Saved data entries
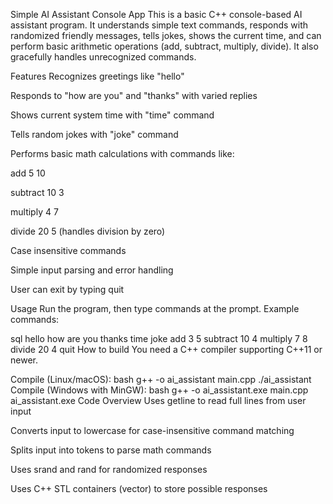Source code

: 
Simple AI Assistant Console App
This is a basic C++ console-based AI assistant program. It understands simple text commands, responds with randomized friendly messages, tells jokes, shows the current time, and can perform basic arithmetic operations (add, subtract, multiply, divide). It also gracefully handles unrecognized commands.

Features
Recognizes greetings like "hello"

Responds to "how are you" and "thanks" with varied replies

Shows current system time with "time" command

Tells random jokes with "joke" command

Performs basic math calculations with commands like:

add 5 10

subtract 10 3

multiply 4 7

divide 20 5 (handles division by zero)

Case insensitive commands

Simple input parsing and error handling

User can exit by typing quit

Usage
Run the program, then type commands at the prompt.
Example commands:

sql
hello
how are you
thanks
time
joke
add 3 5
subtract 10 4
multiply 7 8
divide 20 4
quit
How to build
You need a C++ compiler supporting C++11 or newer.

Compile (Linux/macOS):
bash
g++ -o ai_assistant main.cpp
./ai_assistant
Compile (Windows with MinGW):
bash
g++ -o ai_assistant.exe main.cpp
ai_assistant.exe
Code Overview
Uses getline to read full lines from user input

Converts input to lowercase for case-insensitive command matching

Splits input into tokens to parse math commands

Uses srand and rand for randomized responses

Uses C++ STL containers (vector<string>) to store possible responses
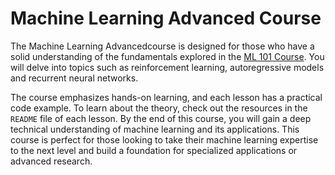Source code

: # Machine Learning Advanced Course

The Machine Learning Advancedcourse is designed for those who have a solid understanding of the fundamentals explored in the [ML 101 Course](https://github.com/techno-nerd/ML_101_Course). You will delve into topics such as reinforcement learning, autoregressive models and recurrent neural networks.

The course emphasizes hands-on learning, and each lesson has a practical code example. To learn about the theory, check out the resources in the `README` file of each lesson. By the end of this course, you will gain a deep technical understanding of machine learning and its applications. This course is perfect for those looking to take their machine learning expertise to the next level and build a foundation for specialized applications or advanced research.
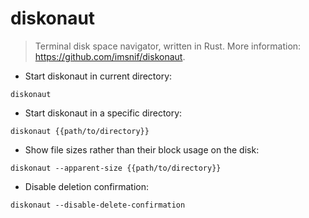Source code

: # diskonaut

> Terminal disk space navigator, written in Rust.
> More information: <https://github.com/imsnif/diskonaut>.

- Start diskonaut in current directory:

`diskonaut`

- Start diskonaut in a specific directory:

`diskonaut {{path/to/directory}}`

- Show file sizes rather than their block usage on the disk:

`diskonaut --apparent-size {{path/to/directory}}`

- Disable deletion confirmation:

`diskonaut --disable-delete-confirmation`
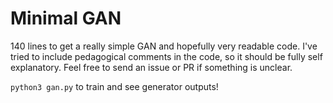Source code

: # Minimal GAN

140 lines to get a really simple GAN and hopefully very readable code. I've tried to include pedagogical comments in the code, so it should be fully self explanatory. Feel free to send an issue or PR if something is unclear.

`python3 gan.py` to train and see generator outputs!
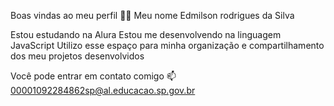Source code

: Boas vindas ao meu perfil 💙💙
Meu nome Edmilson rodrigues da Silva

Estou estudando na Alura
Estou me desenvolvendo na linguagem JavaScript
Utilizo esse espaço para minha organização e compartilhamento dos meu projetos desenvolvidos

Você pode entrar em contato comigo 📫
00001092284862sp@al.educacao.sp.gov.br
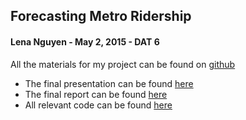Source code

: ## Forecasting Metro Ridership
#### Lena Nguyen - May 2, 2015 - DAT 6

All the materials for my project can be found on [github](https://github.com/l2nguyen/metro)
- The final presentation can be found [here](https://github.com/l2nguyen/metro/blob/master/Presentation.pdf)
- The final report can be found [here](https://github.com/l2nguyen/metro/blob/master/Report.md)
- All relevant code can be found [here](https://github.com/l2nguyen/metro/tree/master/Code)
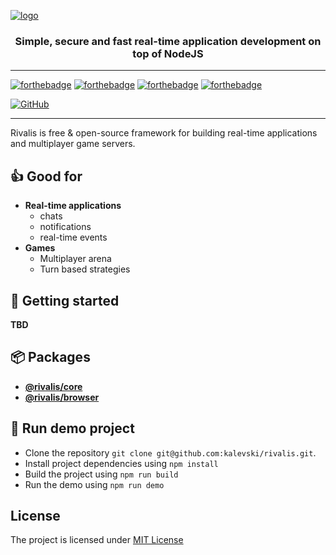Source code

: [![logo](https://user-images.githubusercontent.com/10467454/113154097-f834d280-9237-11eb-95a9-bd62cdde4677.png)](https://rivalis.io)
<h3 align="center">Simple, secure and fast real-time application development on top of NodeJS</h3>

----

[![forthebadge](https://forthebadge.com/images/badges/built-with-love.svg)](https://rivalis.io)
[![forthebadge](https://forthebadge.com/images/badges/fo-real.svg)](https://rivalis.io)
[![forthebadge](https://forthebadge.com/images/badges/uses-js.svg)](https://rivalis.io)
[![forthebadge](https://forthebadge.com/images/badges/open-source.svg)](https://rivalis.io)

[![GitHub](https://img.shields.io/github/license/kalevski/rivalis?style=for-the-badge)](https://github.com/kalevski/rivalis/blob/main/LICENSE)

----

Rivalis is free & open-source framework for building real-time applications and multiplayer game servers.

## 👍 Good for
- **Real-time applications**
  - chats
  - notifications
  - real-time events
- **Games**
  - Multiplayer arena
  - Turn based strategies

## 🚀 Getting started
**TBD**

## 📦 Packages
 - [**@rivalis/core**](https://github.com/kalevski/rivalis/tree/main/core)
 - [**@rivalis/browser**](https://github.com/kalevski/rivalis/tree/main/browser)

## 🚀 Run demo project
- Clone the repository `git clone git@github.com:kalevski/rivalis.git`.
- Install project dependencies using `npm install`
- Build the project using `npm run build`
- Run the demo using `npm run demo`

 ## License

The project is licensed under [MIT License](https://github.com/kalevski/rivalis/blob/main/LICENSE)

▶ [YOUR OBJECTIVE]:
Copy the lines above exactly. Do not include pictures.

▶ [EXERCISE SOLUTION]:
Source code

: 
Simple AI Assistant Console App
This is a basic C++ console-based AI assistant program. It understands simple text commands, responds with randomized friendly messages, tells jokes, shows the current time, and can perform basic arithmetic operations (add, subtract, multiply, divide). It also gracefully handles unrecognized commands.

Features
Recognizes greetings like "hello"

Responds to "how are you" and "thanks" with varied replies

Shows current system time with "time" command

Tells random jokes with "joke" command

Performs basic math calculations with commands like:

add 5 10

subtract 10 3

multiply 4 7

divide 20 5 (handles division by zero)

Case insensitive commands

Simple input parsing and error handling

User can exit by typing quit

Usage
Run the program, then type commands at the prompt.
Example commands:

sql
hello
how are you
thanks
time
joke
add 3 5
subtract 10 4
multiply 7 8
divide 20 4
quit
How to build
You need a C++ compiler supporting C++11 or newer.

Compile (Linux/macOS):
bash
g++ -o ai_assistant main.cpp
./ai_assistant
Compile (Windows with MinGW):
bash
g++ -o ai_assistant.exe main.cpp
ai_assistant.exe
Code Overview
Uses getline to read full lines from user input

Converts input to lowercase for case-insensitive command matching

Splits input into tokens to parse math commands

Uses srand and rand for randomized responses

Uses C++ STL containers (vector<string>) to store possible responses
Source code

: # Machine Learning Advanced Course

The Machine Learning Advancedcourse is designed for those who have a solid understanding of the fundamentals explored in the [ML 101 Course](https://github.com/techno-nerd/ML_101_Course). You will delve into topics such as reinforcement learning, autoregressive models and recurrent neural networks.

The course emphasizes hands-on learning, and each lesson has a practical code example. To learn about the theory, check out the resources in the `README` file of each lesson. By the end of this course, you will gain a deep technical understanding of machine learning and its applications. This course is perfect for those looking to take their machine learning expertise to the next level and build a foundation for specialized applications or advanced research.
Source code

: # diskonaut

> Terminal disk space navigator, written in Rust.
> More information: <https://github.com/imsnif/diskonaut>.

- Start diskonaut in current directory:

`diskonaut`

- Start diskonaut in a specific directory:

`diskonaut {{path/to/directory}}`

- Show file sizes rather than their block usage on the disk:

`diskonaut --apparent-size {{path/to/directory}}`

- Disable deletion confirmation:

`diskonaut --disable-delete-confirmation`
Source code

: # Minimal GAN

140 lines to get a really simple GAN and hopefully very readable code. I've tried to include pedagogical comments in the code, so it should be fully self explanatory. Feel free to send an issue or PR if something is unclear.

`python3 gan.py` to train and see generator outputs!
Source code

: Boas vindas ao meu perfil 💙💙
Meu nome Edmilson rodrigues da Silva

Estou estudando na Alura
Estou me desenvolvendo na linguagem JavaScript
Utilizo esse espaço para minha organização e compartilhamento dos meu projetos desenvolvidos

Você pode entrar em contato comigo 📫
00001092284862sp@al.educacao.sp.gov.br
Source code

: ## Forecasting Metro Ridership
#### Lena Nguyen - May 2, 2015 - DAT 6

All the materials for my project can be found on [github](https://github.com/l2nguyen/metro)
- The final presentation can be found [here](https://github.com/l2nguyen/metro/blob/master/Presentation.pdf)
- The final report can be found [here](https://github.com/l2nguyen/metro/blob/master/Report.md)
- All relevant code can be found [here](https://github.com/l2nguyen/metro/tree/master/Code)
Source code

: [![logo](https://user-images.githubusercontent.com/10467454/113154097-f834d280-9237-11eb-95a9-bd62cdde4677.png)](https://rivalis.io)
<h3 align="center">Simple, secure and fast real-time application development on top of NodeJS</h3>

----

[![forthebadge](https://forthebadge.com/images/badges/built-with-love.svg)](https://rivalis.io)
[![forthebadge](https://forthebadge.com/images/badges/fo-real.svg)](https://rivalis.io)
[![forthebadge](https://forthebadge.com/images/badges/uses-js.svg)](https://rivalis.io)
[![forthebadge](https://forthebadge.com/images/badges/open-source.svg)](https://rivalis.io)

[![GitHub](https://img.shields.io/github/license/kalevski/rivalis?style=for-the-badge)](https://github.com/kalevski/rivalis/blob/main/LICENSE)

----

Rivalis is free & open-source framework for building real-time applications and multiplayer game servers.

## 👍 Good for
- **Real-time applications**
  - chats
  - notifications
  - real-time events
- **Games**
  - Multiplayer arena
  - Turn based strategies

## 🚀 Getting started
**TBD**

## 📦 Packages
 - [**@rivalis/core**](https://github.com/kalevski/rivalis/tree/main/core)
 - [**@rivalis/browser**](https://github.com/kalevski/rivalis/tree/main/browser)

## 🚀 Run demo project
- Clone the repository `git clone git@github.com:kalevski/rivalis.git`.
- Install project dependencies using `npm install`
- Build the project using `npm run build`
- Run the demo using `npm run demo`

 ## License

The project is licensed under [MIT License](https://github.com/kalevski/rivalis/blob/main/LICENSE)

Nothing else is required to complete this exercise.